Mittwoch, 16. April 1980

Suche nach Nähe - Wie eine Gesellschaft ihre Kinder zu Frührentnern macht













































abgeschoben, verwahrt, vereinsamt, verwahrlost - Jugendfreizeitheim "Gelse" im Falkenhagener Feld zu Berlin


Metall-Magazin Nr. 8/80
Frankfurt a/M
am 16. April 1980
von Reimar Oltmanns

Rüdiger hat es sich ausgerechnet: 512mal schließt er während seiner Arbeitszeit mit 64 Einzelschlüssel Räume auf und wieder zu, öffnet mit dem Vierkantschlüssel verriegelte Toiletten - und das Tag für Tag von 2 Uhr mittags bis 10 Uhr abends, Monat für Monat, Jahr für Jahr.

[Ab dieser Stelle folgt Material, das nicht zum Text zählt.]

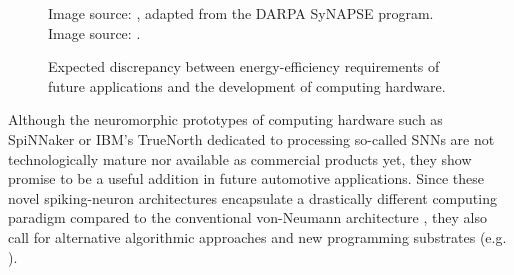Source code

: \begin{figure}[h!]
    \centering
    \caption{Expected discrepancy between energy-efficiency requirements of future applications and the development of computing hardware. ~\protect{}} Image source: \cite{Farahini2016}, adapted from the \acs{DARPA} \acs{SyNAPSE} program. ~\protect{} Image source: \cite{Marr2013}.
    \label{fig:energy_efficiency_issues}
\end{figure}
Although the neuromorphic prototypes of computing hardware such as \ac{SpiNNaker} \cite{Furber2014} or  IBM's TrueNorth \cite{Akopyan2015} dedicated to processing so-called \acp{SNN} are not technologically mature nor available as commercial products yet, they show promise to be a useful addition in future automotive applications.
Since these novel spiking-neuron architectures encapsulate a drastically different computing paradigm compared to the conventional von-Neumann architecture \cite{vonNeumann1993}, they also call for alternative algorithmic approaches and new programming substrates (e.g. \cite{Amir2013}).

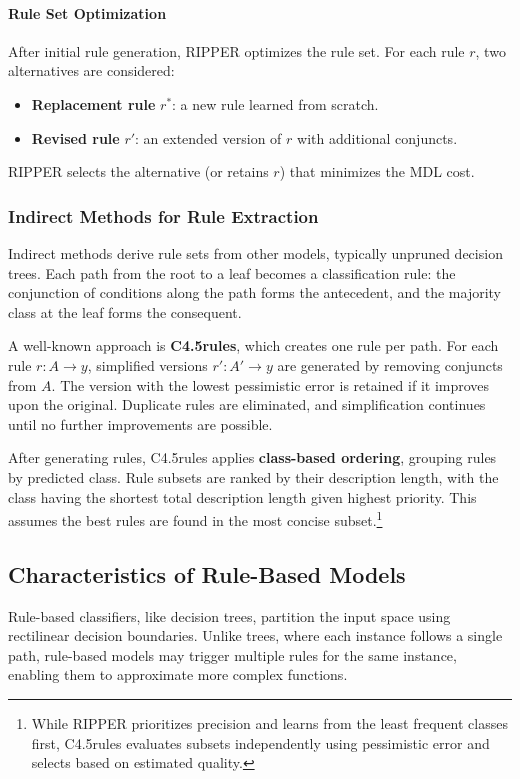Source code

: \paragraph{Rule Set Optimization}
After initial rule generation, RIPPER optimizes the rule set. For each rule $r$, two alternatives are considered:
\begin{itemize}
    \item \textbf{Replacement rule} $r^*$: a new rule learned from scratch.
    \item \textbf{Revised rule} $r'$: an extended version of $r$ with additional conjuncts.
\end{itemize}
RIPPER selects the alternative (or retains $r$) that minimizes the MDL cost.
\subsubsection{Indirect Methods for Rule Extraction}

Indirect methods derive rule sets from other models, typically unpruned decision trees. Each path from the root to a leaf becomes a classification rule: the conjunction of conditions along the path forms the antecedent, and the majority class at the leaf forms the consequent.

A well-known approach is \textbf{C4.5rules}, which creates one rule per path. For each rule $r: A \rightarrow y$, simplified versions $r': A' \rightarrow y$ are generated by removing conjuncts from $A$. The version with the lowest pessimistic error is retained if it improves upon the original. Duplicate rules are eliminated, and simplification continues until no further improvements are possible.

After generating rules, C4.5rules applies \textbf{class-based ordering}, grouping rules by predicted class. Rule subsets are ranked by their description length, with the class having the shortest total description length given highest priority. This assumes the best rules are found in the most concise subset.\footnote{While RIPPER prioritizes precision and learns from the least frequent classes first, C4.5rules evaluates subsets independently using pessimistic error and selects based on estimated quality.}

\subsection{Characteristics of Rule-Based Models}

Rule-based classifiers, like decision trees, partition the input space using rectilinear decision boundaries. Unlike trees, where each instance follows a single path, rule-based models may trigger multiple rules for the same instance, enabling them to approximate more complex functions.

Auch wenn seine athletische Gestalt auf manchen Angst einflößend wirken könne, so fürchtet Rüdiger sich doch seit Jahren insgeheim davor, "ein Messer oder eine Kugel in den Rücken zu bekommen". Seine "Wach- und Schließgesellschaft" hat ihn nämlich mit einem besonders delikaten Objekt betraut. Der 1.600 Quadratmeter große Neubau, in dem er seine Rundgänge macht, ist mit all den architektonischen Raffinessen der Neuzeit ausgestattet. Die Wände in der Halle, einst in grau, haben etwas von der früheren Kälte verloren. Realistische Maler pinselten überlebensgroße Menschen auf die Leerflächen, eben handfeste Menschen mit Charakterköpfen, konsequenten Blicken und stählernen Mienen. Im verqualmten Raum nebenan gibt's Limonade, Bier und kleine Snack's, aber nur "auf Selbstbedienung".

KEIN ZU HAUSE

Der Stallgeruch drängt sich dort unverwechselbar auf. Es riecht nach altem Bahnhof. In der Billard- und Kickerecke stehen Leute, die seit eh und je kein Zuhause mehr haben oder sich nur bei den rollenden Kugeln heimisch fühlen. Bierfahnen, südlicher Haschgestank, Schweiß, Parfüm, Toilettenmief, Zigarettenqualm - inein-ander übergehende Gerüche, die oft undefinierbar sind. Vor der Treppe zum ersten Stock liegen ein paar Leute auf dem Boden, die im Volksmund Penner genannt, die "Schließer" Rüdiger oft genug wegscheucht, die sich dennoch wieder einnisten, hartnäckig wie sie sind. In der ersten Etage gibt es Kinoprogramme, ein Teestübchen mit weichen Polstersesseln, Ruhe und Leseräume.

KINDER-FRÜHRENTNER

Schauplätze, die Rüdiger im Auge behalten muss. Wenn er seinen Neubau kurz nach 22 Uhr schließt, räumt er mit seinen Kollegen den gröbsten Dreck beiseite: leere Kornflaschen, Bierdosen in Hülle und Fülle, abgebissene und zertretene Brote, aber auch zerdepperte Waschbecken. Überbleibsel eines Tages, die Rüdiger nicht der Putzkolonne überlässt. Sie würde sich in den frühen Morgenstunden strikt weigern, in solch einem wüsten Chaos sauber zu machen. Tatsächlich verbirgt sich hinter Rüdigers Wach und Schließgesellschaft das Bezirksamt Spandau, hinter dem Neubau das Jugendfreizeitheim "Gelse" im Falkenhagener Feld; der Schließer Rüdiger fungiert als Heimleiter, und die Jugendlichen, die hier verkehren, sind schon längst auf ihrer Endstation angekommen.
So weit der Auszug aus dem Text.